# Used Laguna band saw (your opinion please)



## danr (Sep 5, 2009)

Hello Lumberjocks,

I have a potential opportunity to purchase a used Laguna Bandsaw. The saw is about 5 years old and I do not believe that Laguna offers the exact same model / configuration any longer. Based on looking at the machine and comparing it to what I see on Laguna's web-site and product manuals, I believe that the saw is closest to the current LT 16 HD model.

I am trying to get some guidance on pricing for this unit. Here is what I know (as I looked it over today). I don't have any pictures to post (sorry).

16HD (not sure if it is the "classic" or just the 16HD)
I messed up and did not measure the max re-saw height
Italian made (has same on/off switch arrangement as the LT 16 HD on the Laguna web-site)
I think it looks most comparable to the LT 16 HD (as I previously mentioned)
Motor is 3HP (rated at 2.5 HP and is NOT Baldor or Leeson.
The motor looks to be an Italian made motor with a large sized starting capacitor.
2 postion fence (high and low positions). It is NOT the drift master.
European style guides (upper and lower) (NOT Laguna ceramic guides)
Mobility kit
Surface rust on table
Surface rust on chrome fence rail
Blade was NOT de-tensioned while it sat idle for a long time (years)
Operational and seems very smooth running. 
Looks to mostly need some clean up and TLC otherwise I believe it to be operationally ok.

The current list price on Laguna site for the LT 16 HD is $3K and that includes 4.5 HP Baldor, Laguna guides, no mobility kit and same 2 position fence on the machine that I am looking at. Of course that list price does not include shipping and tax (if applicable).

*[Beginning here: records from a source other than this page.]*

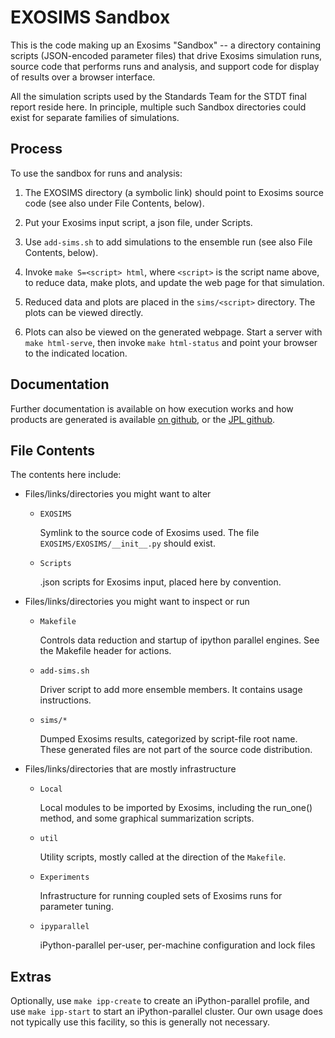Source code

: # EXOSIMS Sandbox

This is the code making up an Exosims "Sandbox" -- a directory containing
scripts (JSON-encoded parameter files) that drive Exosims simulation runs,
source code that performs runs and analysis, and support code for display
of results over a browser interface.

All the simulation scripts used by the Standards Team for the STDT final
report reside here.  In principle, multiple such Sandbox directories could
exist for separate families of simulations.

## Process

To use the sandbox for runs and analysis:

1. The EXOSIMS directory (a symbolic link) should point to Exosims source code (see also
under File Contents, below).

2. Put your Exosims input script, a json file, under Scripts.

3. Use `add-sims.sh` to add simulations to the ensemble run (see also File Contents, below).

4. Invoke `make S=<script> html`, where `<script>`
is the script name above, to reduce data, make plots, and update the web
page for that simulation.

5.  Reduced data and plots are placed in the `sims/<script>` directory.  The plots can be
viewed directly.

6. Plots can also be viewed on the generated webpage.  Start a server with
`make html-serve`, then invoke `make html-status` and point your
browser to the indicated location.

## Documentation

Further documentation is available on how execution works and how 
products are generated is available [on github](https://turmon.github.io/Exosims-Sandbox/),
or the [JPL github](https://github.jpl.nasa.gov/pages/turmon/EXOSIMS-sandbox/).

## File Contents

The contents here include:

* Files/links/directories you might want to alter
  + `EXOSIMS`     

    Symlink to the source code of Exosims used.  The file `EXOSIMS/EXOSIMS/__init__.py` should exist.

  + `Scripts`     

    .json scripts for Exosims input, placed here by convention.

* Files/links/directories you might want to inspect or run
  + `Makefile`    

    Controls data reduction and startup of ipython parallel engines.  See the Makefile header for actions.

  + `add-sims.sh`

    Driver script to add more ensemble members.  It contains usage instructions.

  + `sims/*`

    Dumped Exosims results, categorized by script-file root
    name.  These generated files are not part of the source code distribution.

* Files/links/directories that are mostly infrastructure

  + `Local`       

    Local modules to be imported by Exosims, including the run_one()
    method, and some graphical summarization scripts.

  + `util`       

    Utility scripts, mostly called at the direction of the `Makefile`.

  + `Experiments`

    Infrastructure for running coupled sets of Exosims runs for parameter tuning.

  + `ipyparallel`

    iPython-parallel per-user, per-machine configuration and lock files

## Extras

Optionally, use `make ipp-create` to create an iPython-parallel profile, 
and use `make ipp-start` to start an iPython-parallel cluster. 
Our own usage does not typically use this facility, so this is generally
not necessary.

Any feedback that anyone could give me on pricing or experience with these saws would be most appreciated.

P.S. This same gentleman who has the bandsaw also had a Performax 22/44 sander for sale. I am the proud new owner of that machine and will pick it up on Monday. If I can get the bandsaw at a fair price I will finally be in the "real" re-saw business for the first time in my long woodworking journey. I'm not counting on getting the bandsaw but time will tell.

Thanks very much,
danr


----------



## Loren (May 30, 2008)

$1000-1800 depending on regional supply of bandsaws.

If the blade is carbide tipped and it has been left under tension,
it probably won't last very long before it breaks.

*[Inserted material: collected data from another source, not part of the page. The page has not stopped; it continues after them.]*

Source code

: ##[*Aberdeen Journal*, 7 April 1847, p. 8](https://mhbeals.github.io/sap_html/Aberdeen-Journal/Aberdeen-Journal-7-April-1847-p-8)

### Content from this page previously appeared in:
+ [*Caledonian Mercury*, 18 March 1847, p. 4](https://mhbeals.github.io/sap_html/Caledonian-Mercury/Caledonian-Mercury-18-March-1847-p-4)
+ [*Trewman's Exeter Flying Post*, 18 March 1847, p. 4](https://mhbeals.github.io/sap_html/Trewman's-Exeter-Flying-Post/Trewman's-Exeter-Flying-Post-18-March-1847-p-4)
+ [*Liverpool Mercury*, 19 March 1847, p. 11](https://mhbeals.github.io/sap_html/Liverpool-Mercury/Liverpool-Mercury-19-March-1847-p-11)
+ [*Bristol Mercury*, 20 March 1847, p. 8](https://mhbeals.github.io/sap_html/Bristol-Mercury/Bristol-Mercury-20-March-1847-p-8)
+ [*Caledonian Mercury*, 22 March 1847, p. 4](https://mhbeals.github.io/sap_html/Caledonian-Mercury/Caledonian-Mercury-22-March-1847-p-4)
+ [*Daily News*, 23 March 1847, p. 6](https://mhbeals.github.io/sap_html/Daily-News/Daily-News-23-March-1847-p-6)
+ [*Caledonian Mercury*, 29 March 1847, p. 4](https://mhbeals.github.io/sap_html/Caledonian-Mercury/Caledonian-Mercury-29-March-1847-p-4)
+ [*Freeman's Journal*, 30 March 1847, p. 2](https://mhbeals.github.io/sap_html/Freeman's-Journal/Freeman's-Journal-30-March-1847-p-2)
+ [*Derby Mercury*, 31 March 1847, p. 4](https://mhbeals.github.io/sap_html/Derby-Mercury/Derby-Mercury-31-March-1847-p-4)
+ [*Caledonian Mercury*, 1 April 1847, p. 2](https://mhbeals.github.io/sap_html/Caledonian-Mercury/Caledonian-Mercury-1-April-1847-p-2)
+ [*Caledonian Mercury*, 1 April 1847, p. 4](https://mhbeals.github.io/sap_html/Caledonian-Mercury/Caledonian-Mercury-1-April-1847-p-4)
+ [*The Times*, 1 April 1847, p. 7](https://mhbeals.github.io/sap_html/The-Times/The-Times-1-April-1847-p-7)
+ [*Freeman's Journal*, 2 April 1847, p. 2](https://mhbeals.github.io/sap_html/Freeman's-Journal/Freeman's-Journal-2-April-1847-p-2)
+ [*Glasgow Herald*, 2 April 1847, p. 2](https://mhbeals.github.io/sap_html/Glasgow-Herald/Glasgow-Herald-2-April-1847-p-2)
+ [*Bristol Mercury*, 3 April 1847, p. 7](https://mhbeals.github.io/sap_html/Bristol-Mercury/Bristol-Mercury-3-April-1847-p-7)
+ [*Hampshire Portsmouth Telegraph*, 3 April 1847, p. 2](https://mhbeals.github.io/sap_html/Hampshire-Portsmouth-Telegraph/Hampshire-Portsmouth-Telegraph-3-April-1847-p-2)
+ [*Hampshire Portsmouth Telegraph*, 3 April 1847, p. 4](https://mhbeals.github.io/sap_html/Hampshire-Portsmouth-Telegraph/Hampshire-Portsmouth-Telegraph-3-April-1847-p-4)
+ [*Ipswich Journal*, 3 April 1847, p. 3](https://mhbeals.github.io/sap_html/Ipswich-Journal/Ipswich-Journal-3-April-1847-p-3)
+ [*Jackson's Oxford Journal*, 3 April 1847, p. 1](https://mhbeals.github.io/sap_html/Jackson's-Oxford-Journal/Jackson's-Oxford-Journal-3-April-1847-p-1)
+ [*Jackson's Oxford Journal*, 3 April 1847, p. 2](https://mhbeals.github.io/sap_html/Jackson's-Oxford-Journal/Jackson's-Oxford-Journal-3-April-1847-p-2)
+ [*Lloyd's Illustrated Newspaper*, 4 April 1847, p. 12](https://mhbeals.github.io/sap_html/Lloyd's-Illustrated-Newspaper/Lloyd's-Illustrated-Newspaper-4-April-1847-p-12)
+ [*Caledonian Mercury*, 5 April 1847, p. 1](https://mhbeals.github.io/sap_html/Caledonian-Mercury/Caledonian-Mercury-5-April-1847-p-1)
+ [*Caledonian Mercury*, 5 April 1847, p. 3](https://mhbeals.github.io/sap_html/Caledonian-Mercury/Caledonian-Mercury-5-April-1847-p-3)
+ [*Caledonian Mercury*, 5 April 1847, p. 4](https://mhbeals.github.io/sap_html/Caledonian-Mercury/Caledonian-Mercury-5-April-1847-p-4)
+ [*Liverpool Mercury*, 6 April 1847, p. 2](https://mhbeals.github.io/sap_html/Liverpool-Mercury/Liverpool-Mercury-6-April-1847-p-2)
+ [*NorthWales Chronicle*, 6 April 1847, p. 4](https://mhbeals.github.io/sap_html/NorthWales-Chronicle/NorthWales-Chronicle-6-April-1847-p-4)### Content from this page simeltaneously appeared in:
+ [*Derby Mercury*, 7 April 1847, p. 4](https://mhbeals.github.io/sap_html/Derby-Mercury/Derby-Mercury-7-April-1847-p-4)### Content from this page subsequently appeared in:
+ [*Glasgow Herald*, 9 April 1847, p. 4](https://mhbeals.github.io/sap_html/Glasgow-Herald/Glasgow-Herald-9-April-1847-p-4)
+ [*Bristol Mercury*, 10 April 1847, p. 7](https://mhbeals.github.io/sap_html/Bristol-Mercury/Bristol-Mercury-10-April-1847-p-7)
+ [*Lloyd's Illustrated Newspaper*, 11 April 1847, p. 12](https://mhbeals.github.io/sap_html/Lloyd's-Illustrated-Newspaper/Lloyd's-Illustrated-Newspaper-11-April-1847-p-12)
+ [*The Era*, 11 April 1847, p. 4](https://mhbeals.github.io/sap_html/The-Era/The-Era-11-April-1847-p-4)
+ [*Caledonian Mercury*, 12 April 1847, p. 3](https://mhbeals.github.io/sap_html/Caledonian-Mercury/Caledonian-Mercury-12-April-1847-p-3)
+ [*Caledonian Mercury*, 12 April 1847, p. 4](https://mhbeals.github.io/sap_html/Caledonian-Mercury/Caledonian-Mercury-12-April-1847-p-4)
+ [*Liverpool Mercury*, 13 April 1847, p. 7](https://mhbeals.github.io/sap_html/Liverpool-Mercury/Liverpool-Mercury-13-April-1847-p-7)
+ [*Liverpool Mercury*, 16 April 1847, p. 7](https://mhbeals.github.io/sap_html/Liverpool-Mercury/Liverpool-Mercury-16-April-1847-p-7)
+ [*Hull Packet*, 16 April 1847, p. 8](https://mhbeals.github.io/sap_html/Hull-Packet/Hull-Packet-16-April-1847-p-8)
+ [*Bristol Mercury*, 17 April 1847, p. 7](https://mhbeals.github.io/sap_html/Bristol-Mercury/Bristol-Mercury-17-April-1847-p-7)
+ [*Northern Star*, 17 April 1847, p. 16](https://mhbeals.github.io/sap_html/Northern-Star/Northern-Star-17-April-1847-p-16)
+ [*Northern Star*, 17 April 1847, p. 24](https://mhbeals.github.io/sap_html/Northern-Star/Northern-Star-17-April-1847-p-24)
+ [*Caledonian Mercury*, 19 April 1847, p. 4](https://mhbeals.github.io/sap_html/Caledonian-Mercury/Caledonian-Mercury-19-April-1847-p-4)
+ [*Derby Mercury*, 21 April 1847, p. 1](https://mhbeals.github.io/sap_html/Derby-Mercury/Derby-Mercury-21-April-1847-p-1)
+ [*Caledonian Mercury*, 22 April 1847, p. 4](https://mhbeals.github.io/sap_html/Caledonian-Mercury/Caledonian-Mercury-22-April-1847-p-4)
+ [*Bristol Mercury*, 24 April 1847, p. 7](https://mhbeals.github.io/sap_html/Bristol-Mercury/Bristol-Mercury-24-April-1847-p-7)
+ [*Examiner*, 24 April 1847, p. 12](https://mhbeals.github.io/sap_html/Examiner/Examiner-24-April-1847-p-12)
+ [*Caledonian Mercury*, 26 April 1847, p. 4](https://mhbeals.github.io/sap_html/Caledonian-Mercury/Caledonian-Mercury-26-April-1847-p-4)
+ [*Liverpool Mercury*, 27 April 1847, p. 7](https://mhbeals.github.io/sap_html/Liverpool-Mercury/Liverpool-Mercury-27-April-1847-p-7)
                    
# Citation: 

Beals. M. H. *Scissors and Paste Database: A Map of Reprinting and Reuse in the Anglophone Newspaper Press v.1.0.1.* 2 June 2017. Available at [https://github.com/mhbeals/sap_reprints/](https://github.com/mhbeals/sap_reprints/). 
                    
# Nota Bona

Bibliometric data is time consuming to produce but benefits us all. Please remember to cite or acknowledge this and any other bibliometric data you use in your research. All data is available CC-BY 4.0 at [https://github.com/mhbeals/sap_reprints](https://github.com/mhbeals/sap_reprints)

Leaving the blade tensioned won't damage a saw like that,
just lead to band breakage.


----------



## a1Jim (Aug 9, 2008)

It depends what saw your looking at whether it's the Italian model or the Chinese model your comparing it to. You might read the reviews here on Ljs about Laguna's customer service if you should need help after you buy it. I own the 16HD
I would say $1000 to be dirt cheap and $2500 to high if it's in good condition.


----------



## danr (Sep 5, 2009)

Thanks for the feedback guys.

I am 99% certain that the saw I am looking at is Italian made. I also believe that it is the 16HD version (5 years old) that was available prior to Laguna going with Baldor or Leeson motors exclusively on their Italian made models. (All of the latest Italian made Laguna saws have bigger (4.5 HP) Baldor or Leeson motors). As I mentioned, the one I am looking at has a 2.5 / 3.0 HP motor and has a very very large starting capacitor. I believe I have read one review in the past where there were some issues with that component.

Loren, the blade on the saw is not carbide tipped. Its approximately 1inch in width. I don't think I would feel good about using used blades that I don't know anything about so I was not planning to use that blade anyway. Thanks for the input.

Jim, Thanks for the feedback. I know your not a fan of Laguna customer service and the above mentioned review about the starting cap did give me reason to think about the potential issue with customer service / parts if I need it.

After hearing from you guys and my own research, I am currently thinking that I would consider $1500 a fair deal and anything at or less than $1300 a great deal. The problem is that the guy is not 100% sure he wants to part with it. He is in the process of moving out of state and loading up a bunch of stuff for long term storage. I am hoping he will "let me help him out" by selling me the saw.

Thanks again. 
danr


----------



## MrUnix (May 18, 2012)

Capacitors die.. fortunately, they are readily available from dozens of sources and cheaply/easily replaced. If you are concerned about it, don't be.. it's a non-issue.

Cheers,
Brad


----------



## danr (Sep 5, 2009)

MrUnix,

I think you have a good point.


----------



## Gshepherd (May 16, 2012)

5 years ago I bought a year old 16HD then added the motor upgrade to 6hp. I paid 1800 before the upgrade. Cermanic guides, factory fence,mobility kit….. Been a darn good solid bandsaw…. Personally I would not pay more than 1500 for the one your looking at…..


----------



## MonteCristo (May 29, 2012)

My Laguna LT24 is 6 years old and my understanding at the time was that all their ACM (Italian) saws had Baldors on them so it seems odd thatthis saw has some other motor on it. It's also odd that the guy left it tensioned for years while idle - dumb idea.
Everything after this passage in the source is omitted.